La dichiarazione d’indipendenza, approvata con voto segreto, annuncia la costituzione della “repubblica catalana come stato indipendente e sovrano” e invita il governo di Barcellona a “emettere tutte le risoluzioni necessarie per l’implementazione della legge di transizione giuridica e fondamento della Repubblica”.
Fra le misure, figurano provvedimenti per istituire la nazionalità catalana, la promozione del riconoscimento internazionale, la creazione di una Banca della Catalogna, l’integrazione dei funzionari spagnoli nella nuova amministrazione indipendente, provvedimenti per l’esercizio dell’autorità fiscale, la messa a punto di una lista dei beni dello stato spagnolo presenti in Catalogna per una effettiva successione nella proprietà. Sono previsti anche un negoziato con Madrid e la firma di trattati internazionali.

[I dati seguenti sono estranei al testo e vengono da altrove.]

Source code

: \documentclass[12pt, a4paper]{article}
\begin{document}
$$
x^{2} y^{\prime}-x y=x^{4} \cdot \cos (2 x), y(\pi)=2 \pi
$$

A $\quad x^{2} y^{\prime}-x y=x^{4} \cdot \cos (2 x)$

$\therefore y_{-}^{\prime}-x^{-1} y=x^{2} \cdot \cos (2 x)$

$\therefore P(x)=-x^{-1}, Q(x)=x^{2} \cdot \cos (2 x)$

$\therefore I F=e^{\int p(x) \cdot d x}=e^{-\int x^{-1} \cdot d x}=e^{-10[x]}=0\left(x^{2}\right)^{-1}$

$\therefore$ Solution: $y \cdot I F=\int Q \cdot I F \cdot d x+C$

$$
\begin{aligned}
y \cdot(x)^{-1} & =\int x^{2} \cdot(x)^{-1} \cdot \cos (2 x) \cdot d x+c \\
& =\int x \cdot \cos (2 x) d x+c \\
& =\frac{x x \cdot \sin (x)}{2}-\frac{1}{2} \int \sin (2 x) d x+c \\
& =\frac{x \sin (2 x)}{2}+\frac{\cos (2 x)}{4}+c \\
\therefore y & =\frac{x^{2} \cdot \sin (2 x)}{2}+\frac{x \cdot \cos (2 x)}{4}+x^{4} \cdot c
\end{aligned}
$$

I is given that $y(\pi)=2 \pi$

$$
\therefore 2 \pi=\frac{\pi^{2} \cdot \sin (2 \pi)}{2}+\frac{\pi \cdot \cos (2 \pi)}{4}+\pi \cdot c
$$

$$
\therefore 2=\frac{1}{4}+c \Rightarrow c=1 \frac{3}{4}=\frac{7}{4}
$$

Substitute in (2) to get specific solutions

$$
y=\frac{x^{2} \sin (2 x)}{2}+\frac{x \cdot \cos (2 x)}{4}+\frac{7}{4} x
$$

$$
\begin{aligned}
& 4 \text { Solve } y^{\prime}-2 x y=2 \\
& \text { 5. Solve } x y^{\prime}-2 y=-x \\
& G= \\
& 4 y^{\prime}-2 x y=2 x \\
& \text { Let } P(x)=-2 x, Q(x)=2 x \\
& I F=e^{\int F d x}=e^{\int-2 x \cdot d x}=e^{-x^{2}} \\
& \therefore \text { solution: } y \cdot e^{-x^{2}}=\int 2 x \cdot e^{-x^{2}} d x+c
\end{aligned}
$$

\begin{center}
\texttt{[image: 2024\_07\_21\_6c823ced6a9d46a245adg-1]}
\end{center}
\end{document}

Dopo il via libera del Senato all’applicazione dell’articolo 155 in Catalogna e al termine di un consiglio dei ministri straordinario, Rajoy ha annunciato la destituzione del presidente della Generalitat catalana e del suo governo, oltre allo scioglimento del Parlamento autonomo di Barcellona e la convocazione di elezioni anticipate in Catalogna il 21 dicembre. Rajoy ha inoltre annunciato la presentazione di un ricorso alla Corte Costituzionale contro la dichiarazione di indipendenza.
“Ho deciso di convocare quanto prima elezioni libere, pulite e legali per restaurare la democrazia” ha detto Rajoy. “Sono le urne, quelle vere, con leggi, controlli e garanzie quelle su cui si può basare la convivenza”, ha affermato il primo ministro, con un chiaro riferimento al referendum sulla secessione, ritenuto illegale.
Nell’applicare l’articolo 155, il governo spagnolo ha destituito anche il segretario generale del dipartimento dell’Interno della Generalitat, Cesar Puig, e il direttore generale della polizia regionale dei Mossos d’Esquadra, Pere Soler. È stata anche decisa la chiusura di tutte le rappresentanze della Catalogna all’estero.
Sulle elezioni di dicembre all’Adnkronos, Moavero Milanesi, già ministro per gli Affari Europei e ora direttore della School of Law dell’Università Luiss, ha detto che potrebbero essere un’occasione che potrebbe diventare un’ufficiale e formale verifica degli equilibri e della volontà degli elettori, almeno “in linea teorica, ma unicamente se vi partecipassero tutte le forze politiche catalane, incluse quelle indipendentiste. E se tutti i contendenti si dichiarassero pronti ad accettarne l’esito, senza contestazioni a priori o successive. A meno che, dalle urne, gli indipendentisti non escano minoritari, anche in questo scenario, resterebbe aperto il quesito di fondo, quello nodale: se prevalgono gli indipendentisti e chiedono, coerentemente, l’indipendenza, cosa si fa? Sarebbe, verosimilmente, indispensabile aprire un tavolo per serrate trattative”.
Questa strada, quindi, è molto teorica, perché le elezioni del 21 dicembre potrebbero essere boicottate dagli indipendentisti, essendo indette dal governo centrale spagnolo. “In effetti, ed è preoccupante rendersi conto – ragiona Moavero Milanesi – che, di fronte ad aspirazioni ben note nella storia, come l’indipendenza e l’autodeterminazione, le stesse democrazie moderne possano trovarsi in ambasce. Che si tratti di Stati federali o centralistici, democrazie o regimi totalitari, la questione dell’integrità territoriale tocca corde ancestrali, resta sensibilissima e di ardua soluzione”.